§ **Entries supplied**:
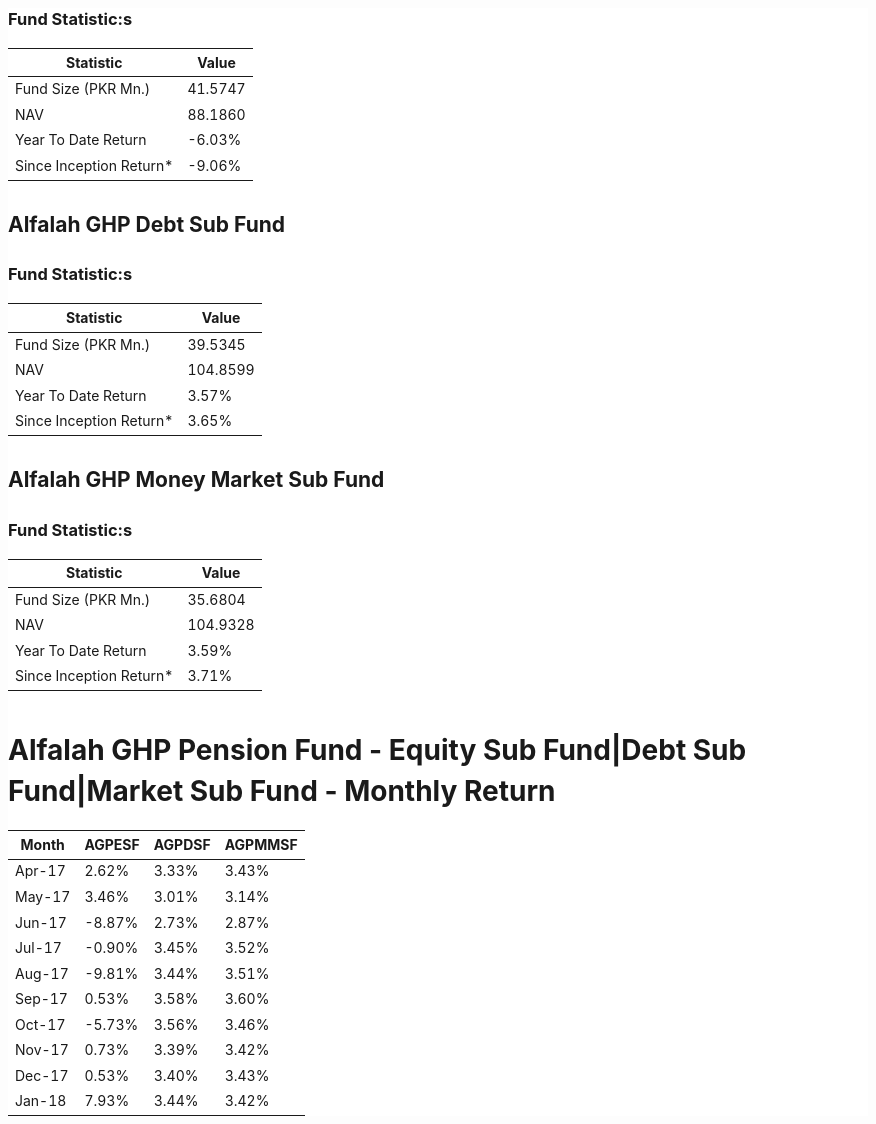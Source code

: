 ### Fund Statistic:s

| Statistic                | Value   |
| ------------------------ | ------- |
| Fund Size (PKR Mn.)      | 41.5747 |
| NAV                      | 88.1860 |
| Year To Date Return      | -6.03%  |
| Since Inception Return\* | -9.06%  |

## Alfalah GHP Debt Sub Fund

### Fund Statistic:s

| Statistic                | Value    |
| ------------------------ | -------- |
| Fund Size (PKR Mn.)      | 39.5345  |
| NAV                      | 104.8599 |
| Year To Date Return      | 3.57%    |
| Since Inception Return\* | 3.65%    |

## Alfalah GHP Money Market Sub Fund

### Fund Statistic:s

| Statistic                | Value    |
| ------------------------ | -------- |
| Fund Size (PKR Mn.)      | 35.6804  |
| NAV                      | 104.9328 |
| Year To Date Return      | 3.59%    |
| Since Inception Return\* | 3.71%    |

# Alfalah GHP Pension Fund - Equity Sub Fund|Debt Sub Fund|Market Sub Fund - Monthly Return

| Month  | AGPESF | AGPDSF | AGPMMSF |
| ------ | ------ | ------ | ------- |
| Apr-17 | 2.62%  | 3.33%  | 3.43%   |
| May-17 | 3.46%  | 3.01%  | 3.14%   |
| Jun-17 | -8.87% | 2.73%  | 2.87%   |
| Jul-17 | -0.90% | 3.45%  | 3.52%   |
| Aug-17 | -9.81% | 3.44%  | 3.51%   |
| Sep-17 | 0.53%  | 3.58%  | 3.60%   |
| Oct-17 | -5.73% | 3.56%  | 3.46%   |
| Nov-17 | 0.73%  | 3.39%  | 3.42%   |
| Dec-17 | 0.53%  | 3.40%  | 3.43%   |
| Jan-18 | 7.93%  | 3.44%  | 3.42%   |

§ **Instructions to follow**:
Leaving out the pictures, repeat all of the entries exactly.

§ **Solution to the problem**:
Source code

: ### Fund Statistic:s

| Statistic                | Value   |
| ------------------------ | ------- |
| Fund Size (PKR Mn.)      | 41.5747 |
| NAV                      | 88.1860 |
| Year To Date Return      | -6.03%  |
| Since Inception Return\* | -9.06%  |

## Alfalah GHP Debt Sub Fund

### Fund Statistic:s

| Statistic                | Value    |
| ------------------------ | -------- |
| Fund Size (PKR Mn.)      | 39.5345  |
| NAV                      | 104.8599 |
| Year To Date Return      | 3.57%    |
| Since Inception Return\* | 3.65%    |

## Alfalah GHP Money Market Sub Fund

### Fund Statistic:s

| Statistic                | Value    |
| ------------------------ | -------- |
| Fund Size (PKR Mn.)      | 35.6804  |
| NAV                      | 104.9328 |
| Year To Date Return      | 3.59%    |
| Since Inception Return\* | 3.71%    |

# Alfalah GHP Pension Fund - Equity Sub Fund|Debt Sub Fund|Market Sub Fund - Monthly Return

| Month  | AGPESF | AGPDSF | AGPMMSF |
| ------ | ------ | ------ | ------- |
| Apr-17 | 2.62%  | 3.33%  | 3.43%   |
| May-17 | 3.46%  | 3.01%  | 3.14%   |
| Jun-17 | -8.87% | 2.73%  | 2.87%   |
| Jul-17 | -0.90% | 3.45%  | 3.52%   |
| Aug-17 | -9.81% | 3.44%  | 3.51%   |
| Sep-17 | 0.53%  | 3.58%  | 3.60%   |
| Oct-17 | -5.73% | 3.56%  | 3.46%   |
| Nov-17 | 0.73%  | 3.39%  | 3.42%   |
| Dec-17 | 0.53%  | 3.40%  | 3.43%   |
| Jan-18 | 7.93%  | 3.44%  | 3.42%   |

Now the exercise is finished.